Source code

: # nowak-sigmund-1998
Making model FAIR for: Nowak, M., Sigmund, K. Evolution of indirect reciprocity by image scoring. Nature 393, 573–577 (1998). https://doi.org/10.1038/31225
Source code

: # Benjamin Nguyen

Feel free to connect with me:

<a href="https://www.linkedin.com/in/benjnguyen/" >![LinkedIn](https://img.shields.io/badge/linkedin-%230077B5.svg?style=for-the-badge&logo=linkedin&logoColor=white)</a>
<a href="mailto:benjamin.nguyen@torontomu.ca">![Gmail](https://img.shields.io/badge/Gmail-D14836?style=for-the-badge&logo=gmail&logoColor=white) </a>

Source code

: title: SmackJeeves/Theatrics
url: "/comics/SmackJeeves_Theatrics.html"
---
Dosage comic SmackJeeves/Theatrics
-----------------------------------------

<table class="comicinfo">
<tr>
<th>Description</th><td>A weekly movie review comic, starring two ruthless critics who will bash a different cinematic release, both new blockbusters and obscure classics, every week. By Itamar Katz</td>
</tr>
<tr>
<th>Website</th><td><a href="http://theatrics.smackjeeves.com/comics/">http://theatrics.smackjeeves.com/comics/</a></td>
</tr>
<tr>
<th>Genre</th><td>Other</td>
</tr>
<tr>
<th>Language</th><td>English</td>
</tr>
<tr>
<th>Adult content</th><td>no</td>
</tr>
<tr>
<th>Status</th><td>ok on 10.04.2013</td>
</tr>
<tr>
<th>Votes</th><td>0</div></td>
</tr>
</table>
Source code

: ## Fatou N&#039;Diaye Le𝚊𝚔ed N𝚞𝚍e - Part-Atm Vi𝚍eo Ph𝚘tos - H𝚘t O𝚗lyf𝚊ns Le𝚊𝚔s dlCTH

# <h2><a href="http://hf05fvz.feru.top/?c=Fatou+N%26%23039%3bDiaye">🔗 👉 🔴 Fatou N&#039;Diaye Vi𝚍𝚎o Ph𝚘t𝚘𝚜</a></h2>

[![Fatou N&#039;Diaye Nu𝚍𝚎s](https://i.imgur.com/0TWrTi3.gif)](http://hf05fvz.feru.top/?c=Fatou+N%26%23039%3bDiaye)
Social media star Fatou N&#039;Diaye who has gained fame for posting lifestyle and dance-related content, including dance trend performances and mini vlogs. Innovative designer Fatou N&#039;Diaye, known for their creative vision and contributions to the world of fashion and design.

* PROBLEM: Give the data back in full, exactly as written.

* TASK RESPONSE:
Source code

: # nowak-sigmund-1998
Making model FAIR for: Nowak, M., Sigmund, K. Evolution of indirect reciprocity by image scoring. Nature 393, 573–577 (1998). https://doi.org/10.1038/31225
Source code

: # Benjamin Nguyen

Feel free to connect with me:

<a href="https://www.linkedin.com/in/benjnguyen/" >![LinkedIn](https://img.shields.io/badge/linkedin-%230077B5.svg?style=for-the-badge&logo=linkedin&logoColor=white)</a>
<a href="mailto:benjamin.nguyen@torontomu.ca">![Gmail](https://img.shields.io/badge/Gmail-D14836?style=for-the-badge&logo=gmail&logoColor=white) </a>

Source code

: title: SmackJeeves/Theatrics
url: "/comics/SmackJeeves_Theatrics.html"
---
Dosage comic SmackJeeves/Theatrics
-----------------------------------------

<table class="comicinfo">
<tr>
<th>Description</th><td>A weekly movie review comic, starring two ruthless critics who will bash a different cinematic release, both new blockbusters and obscure classics, every week. By Itamar Katz</td>
</tr>
<tr>
<th>Website</th><td><a href="http://theatrics.smackjeeves.com/comics/">http://theatrics.smackjeeves.com/comics/</a></td>
</tr>
<tr>
<th>Genre</th><td>Other</td>
</tr>
<tr>
<th>Language</th><td>English</td>
</tr>
<tr>
<th>Adult content</th><td>no</td>
</tr>
<tr>
<th>Status</th><td>ok on 10.04.2013</td>
</tr>
<tr>
<th>Votes</th><td>0</div></td>
</tr>
</table>
Source code

: ## Fatou N&#039;Diaye Le𝚊𝚔ed N𝚞𝚍e - Part-Atm Vi𝚍eo Ph𝚘tos - H𝚘t O𝚗lyf𝚊ns Le𝚊𝚔s dlCTH

# <h2><a href="http://hf05fvz.feru.top/?c=Fatou+N%26%23039%3bDiaye">🔗 👉 🔴 Fatou N&#039;Diaye Vi𝚍𝚎o Ph𝚘t𝚘𝚜</a></h2>

[![Fatou N&#039;Diaye Nu𝚍𝚎s](https://i.imgur.com/0TWrTi3.gif)](http://hf05fvz.feru.top/?c=Fatou+N%26%23039%3bDiaye)
Social media star Fatou N&#039;Diaye who has gained fame for posting lifestyle and dance-related content, including dance trend performances and mini vlogs. Innovative designer Fatou N&#039;Diaye, known for their creative vision and contributions to the world of fashion and design.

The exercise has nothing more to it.